EXERCISE AIM: Beginning with the line that contains "The backend is", transcribe every line through the end of the entries exactly as written, and reproduce nothing else.

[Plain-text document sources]
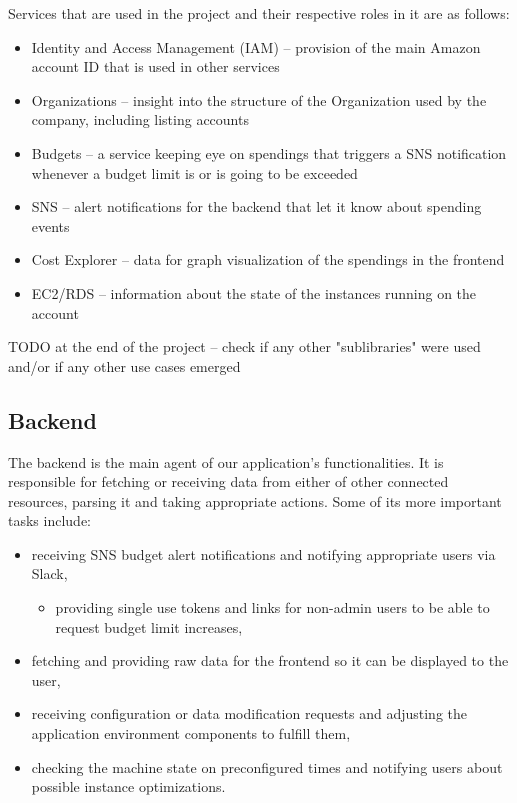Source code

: \documentclass[licencjacka,en]{thesisclass}
\begin{document}
    Services that are used in the project and their respective roles in it are as follows:
    \begin{itemize}
        \item Identity and Access Management (IAM) -- provision of the main
          Amazon account ID that is used in other services
        \item Organizations -- insight into the structure of the Organization
          used by the company, including listing accounts
        \item Budgets -- a service keeping eye on spendings that triggers
          a SNS notification whenever a budget limit is or is going to be exceeded
        \item SNS -- alert notifications for the backend that let it know about spending events
        \item Cost Explorer -- data for graph visualization of the spendings in the frontend
        \item EC2/RDS -- information about the state of the instances running on the account
    \end{itemize}

    TODO at the end of the project -- check if any other
    "sublibraries" were used and/or if any other use cases emerged

    \subsection{Backend}

    The backend is the main agent of our application's functionalities.
    It is responsible for fetching or receiving data from either
    of other connected resources, parsing it and taking appropriate actions.
    Some of its more important tasks include:
    \begin{itemize}
        \item receiving SNS budget alert notifications
          and notifying appropriate users via Slack,
        \begin{itemize}
            \item providing single use tokens and links
              for non-admin users to be able to request budget limit increases,
        \end{itemize}
        \item fetching and providing raw data for the frontend
          so it can be displayed to the user,
        \item receiving configuration or data modification requests
          and adjusting the application environment components to fulfill them,
        \item checking the machine state on preconfigured times
          and notifying users about possible instance optimizations.
    \end{itemize}
\end{document}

RESPONSE:
    The backend is the main agent of our application's functionalities.
    It is responsible for fetching or receiving data from either
    of other connected resources, parsing it and taking appropriate actions.
    Some of its more important tasks include:
    \begin{itemize}
        \item receiving SNS budget alert notifications
          and notifying appropriate users via Slack,
        \begin{itemize}
            \item providing single use tokens and links
              for non-admin users to be able to request budget limit increases,
        \end{itemize}
        \item fetching and providing raw data for the frontend
          so it can be displayed to the user,
        \item receiving configuration or data modification requests
          and adjusting the application environment components to fulfill them,
        \item checking the machine state on preconfigured times
          and notifying users about possible instance optimizations.
    \end{itemize}
\end{document}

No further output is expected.